Glycosyltransferases in plant and animal tissues effects of fixation and lead on enzyme activity.

Abstract

As the initial step toward the cytochemical localization of glycosyl-transferases in situ, biochemical determinations of these enzyme activities from onion root tips and L1210 cells were performed before and after fixation as well as in the presence of lead ions. Glycosyltransferase activity from roots fixed in buffered formaldehyde or glutaraldehyde before homogenization decreased as the concentration of the fixative or fixation time was increased. Formaldehyde fixation was less inhibitory than glutaraldehyde; 35% of the glycosyltransferase activity was retained after 30 min fixation in 2% formaldehyde while 25% of the enzyme activity remained after a similar fixation in glutaraldehyde.
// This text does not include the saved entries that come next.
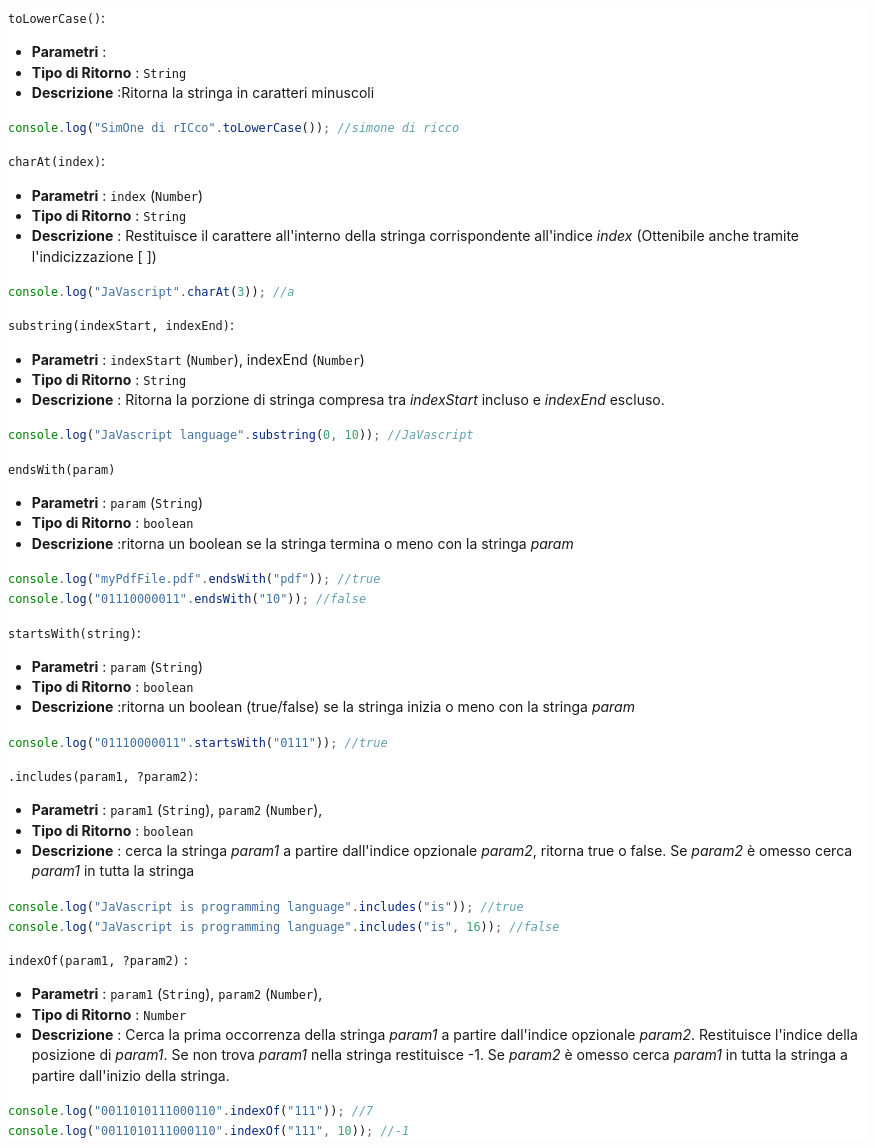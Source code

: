 `toLowerCase()`:
- **Parametri** : 
- **Tipo di Ritorno** : `String`
- **Descrizione** :Ritorna la stringa in caratteri minuscoli
```js
console.log("SimOne di rICco".toLowerCase()); //simone di ricco
```

`charAt(index)`:
- **Parametri** : `index` (`Number`)
- **Tipo di Ritorno** : `String`
- **Descrizione** :  Restituisce il carattere all'interno della stringa corrispondente all'indice *index* (Ottenibile anche tramite l'indicizzazione [ ])
```js
console.log("JaVascript".charAt(3)); //a
```


`substring(indexStart, indexEnd)`: 
- **Parametri** : `indexStart` (`Number`), indexEnd (`Number`) 
- **Tipo di Ritorno** : `String`
- **Descrizione** : Ritorna la porzione di stringa compresa tra *indexStart* incluso e *indexEnd* escluso.
```js
console.log("JaVascript language".substring(0, 10)); //JaVascript
```


`endsWith(param)`
- **Parametri** : `param` (`String`)
- **Tipo di Ritorno** : `boolean`
- **Descrizione** :ritorna un boolean se la stringa termina o meno con la stringa *param*
```js
console.log("myPdfFile.pdf".endsWith("pdf")); //true
console.log("01110000011".endsWith("10")); //false
```

`startsWith(string)`: 
- **Parametri** : `param` (`String`)
- **Tipo di Ritorno** : `boolean`
- **Descrizione** :ritorna un boolean (true/false) se la stringa inizia o meno con la stringa *param*
```js
console.log("01110000011".startsWith("0111")); //true
```

`.includes(param1, ?param2)`:
- **Parametri** : `param1` (`String`), `param2` (`Number`), 
- **Tipo di Ritorno** : `boolean`
- **Descrizione** : cerca la stringa *param1* a partire dall'indice opzionale *param2*, ritorna true o false. Se *param2* è omesso cerca *param1* in tutta la stringa
```js
console.log("JaVascript is programming language".includes("is")); //true
console.log("JaVascript is programming language".includes("is", 16)); //false
```

`indexOf(param1, ?param2)` :
- **Parametri** : `param1` (`String`), `param2` (`Number`), 
- **Tipo di Ritorno** : `Number`
- **Descrizione** : Cerca la prima occorrenza della stringa *param1* a partire dall'indice opzionale *param2*. Restituisce l'indice della posizione di *param1*. Se non trova *param1* nella stringa restituisce -1. Se *param2* è omesso cerca *param1* in tutta la stringa a partire dall'inizio della stringa.
```js
console.log("0011010111000110".indexOf("111")); //7
console.log("0011010111000110".indexOf("111", 10)); //-1
```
Substantially higher levels of L1210 cell glycosyltransferase activity were retained after a 30 min 2% formaldehyde fixation (60% sialyltransferase; 82% galactosyltransferase), but inhibition by glutaraldehyde was similar to that observed for onion root galactosyltransferase. Glycosyltransferase from formaldehyde-fixed roots was inhbited 35% by lead nitrate, but sialytransferase from formaldehyde-fixed L1210 cells was unaffected by lead ions. These findings are encouraging for further studies aimed at the development of cytochemical technique to localize glycosyltransferase in plant and animal tissues.